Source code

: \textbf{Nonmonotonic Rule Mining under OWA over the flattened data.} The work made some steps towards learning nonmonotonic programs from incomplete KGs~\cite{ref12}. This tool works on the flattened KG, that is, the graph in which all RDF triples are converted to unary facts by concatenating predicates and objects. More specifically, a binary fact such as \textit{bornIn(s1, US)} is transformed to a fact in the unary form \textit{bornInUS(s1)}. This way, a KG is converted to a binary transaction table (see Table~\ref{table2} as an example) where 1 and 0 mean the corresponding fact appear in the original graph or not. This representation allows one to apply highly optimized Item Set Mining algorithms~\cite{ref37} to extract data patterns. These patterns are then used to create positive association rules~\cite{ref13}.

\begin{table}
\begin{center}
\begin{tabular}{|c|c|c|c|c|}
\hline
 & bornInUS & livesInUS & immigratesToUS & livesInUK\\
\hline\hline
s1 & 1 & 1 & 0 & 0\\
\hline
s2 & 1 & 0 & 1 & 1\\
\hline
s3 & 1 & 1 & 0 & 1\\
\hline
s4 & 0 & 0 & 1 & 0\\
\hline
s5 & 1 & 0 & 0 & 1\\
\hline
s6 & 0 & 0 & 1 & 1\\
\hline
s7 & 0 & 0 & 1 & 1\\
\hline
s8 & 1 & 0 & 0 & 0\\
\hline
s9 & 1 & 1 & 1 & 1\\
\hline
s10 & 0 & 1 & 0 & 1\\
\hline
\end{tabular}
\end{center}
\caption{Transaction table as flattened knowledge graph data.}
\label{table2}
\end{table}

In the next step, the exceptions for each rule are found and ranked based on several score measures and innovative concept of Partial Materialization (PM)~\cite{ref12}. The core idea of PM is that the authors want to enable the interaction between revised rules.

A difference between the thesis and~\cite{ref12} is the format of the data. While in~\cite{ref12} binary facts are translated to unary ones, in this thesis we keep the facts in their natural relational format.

───

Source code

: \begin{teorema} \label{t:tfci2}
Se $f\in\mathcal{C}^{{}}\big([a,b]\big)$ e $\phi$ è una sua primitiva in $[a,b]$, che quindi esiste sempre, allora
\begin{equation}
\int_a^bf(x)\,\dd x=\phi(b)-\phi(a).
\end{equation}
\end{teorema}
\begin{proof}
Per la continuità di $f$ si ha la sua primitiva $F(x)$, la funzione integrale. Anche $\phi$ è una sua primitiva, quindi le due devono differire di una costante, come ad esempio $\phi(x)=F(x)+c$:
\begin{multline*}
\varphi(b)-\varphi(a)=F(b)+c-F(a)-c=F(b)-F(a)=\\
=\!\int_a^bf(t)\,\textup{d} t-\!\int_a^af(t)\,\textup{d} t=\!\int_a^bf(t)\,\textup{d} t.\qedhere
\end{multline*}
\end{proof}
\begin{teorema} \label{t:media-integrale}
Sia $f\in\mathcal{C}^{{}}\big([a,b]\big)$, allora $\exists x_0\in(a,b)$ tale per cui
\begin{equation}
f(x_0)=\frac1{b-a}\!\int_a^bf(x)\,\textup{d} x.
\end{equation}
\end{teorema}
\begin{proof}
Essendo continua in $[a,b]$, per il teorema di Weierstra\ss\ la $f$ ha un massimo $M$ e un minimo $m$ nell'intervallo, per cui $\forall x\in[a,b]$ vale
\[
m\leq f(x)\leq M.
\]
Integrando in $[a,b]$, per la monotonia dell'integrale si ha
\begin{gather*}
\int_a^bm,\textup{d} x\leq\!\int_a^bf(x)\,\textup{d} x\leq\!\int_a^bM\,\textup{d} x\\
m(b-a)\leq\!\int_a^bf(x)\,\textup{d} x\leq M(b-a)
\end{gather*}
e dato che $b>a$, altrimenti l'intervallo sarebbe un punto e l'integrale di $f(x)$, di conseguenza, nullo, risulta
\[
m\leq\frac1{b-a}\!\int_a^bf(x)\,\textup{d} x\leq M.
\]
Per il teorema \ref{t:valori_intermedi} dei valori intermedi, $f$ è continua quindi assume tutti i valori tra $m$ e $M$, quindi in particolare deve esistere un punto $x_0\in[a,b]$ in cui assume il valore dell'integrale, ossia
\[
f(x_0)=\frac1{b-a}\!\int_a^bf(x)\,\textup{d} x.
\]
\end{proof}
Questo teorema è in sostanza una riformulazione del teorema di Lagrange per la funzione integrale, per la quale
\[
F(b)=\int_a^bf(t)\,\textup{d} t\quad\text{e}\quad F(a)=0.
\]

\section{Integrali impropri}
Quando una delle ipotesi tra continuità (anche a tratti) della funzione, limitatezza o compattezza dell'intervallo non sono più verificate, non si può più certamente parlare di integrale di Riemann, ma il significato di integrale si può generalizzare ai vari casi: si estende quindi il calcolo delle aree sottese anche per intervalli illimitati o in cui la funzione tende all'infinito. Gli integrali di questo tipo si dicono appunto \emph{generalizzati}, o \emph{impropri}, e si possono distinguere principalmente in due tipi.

───

● **Aim of the task**: Your reply is to repeat, unchanged, the lines above running from the one with "s8 & 1 & 0 & 0 & 0\\" up to and including the one with "In the next".

● **Written answer**:
s8 & 1 & 0 & 0 & 0\\
\hline
s9 & 1 & 1 & 1 & 1\\
\hline
s10 & 0 & 1 & 0 & 1\\
\hline
\end{tabular}
\end{center}
\caption{Transaction table as flattened knowledge graph data.}
\label{table2}
\end{table}

In the next step, the exceptions for each rule are found and ranked based on several score measures and innovative concept of Partial Materialization (PM)~\cite{ref12}. The core idea of PM is that the authors want to enable the interaction between revised rules.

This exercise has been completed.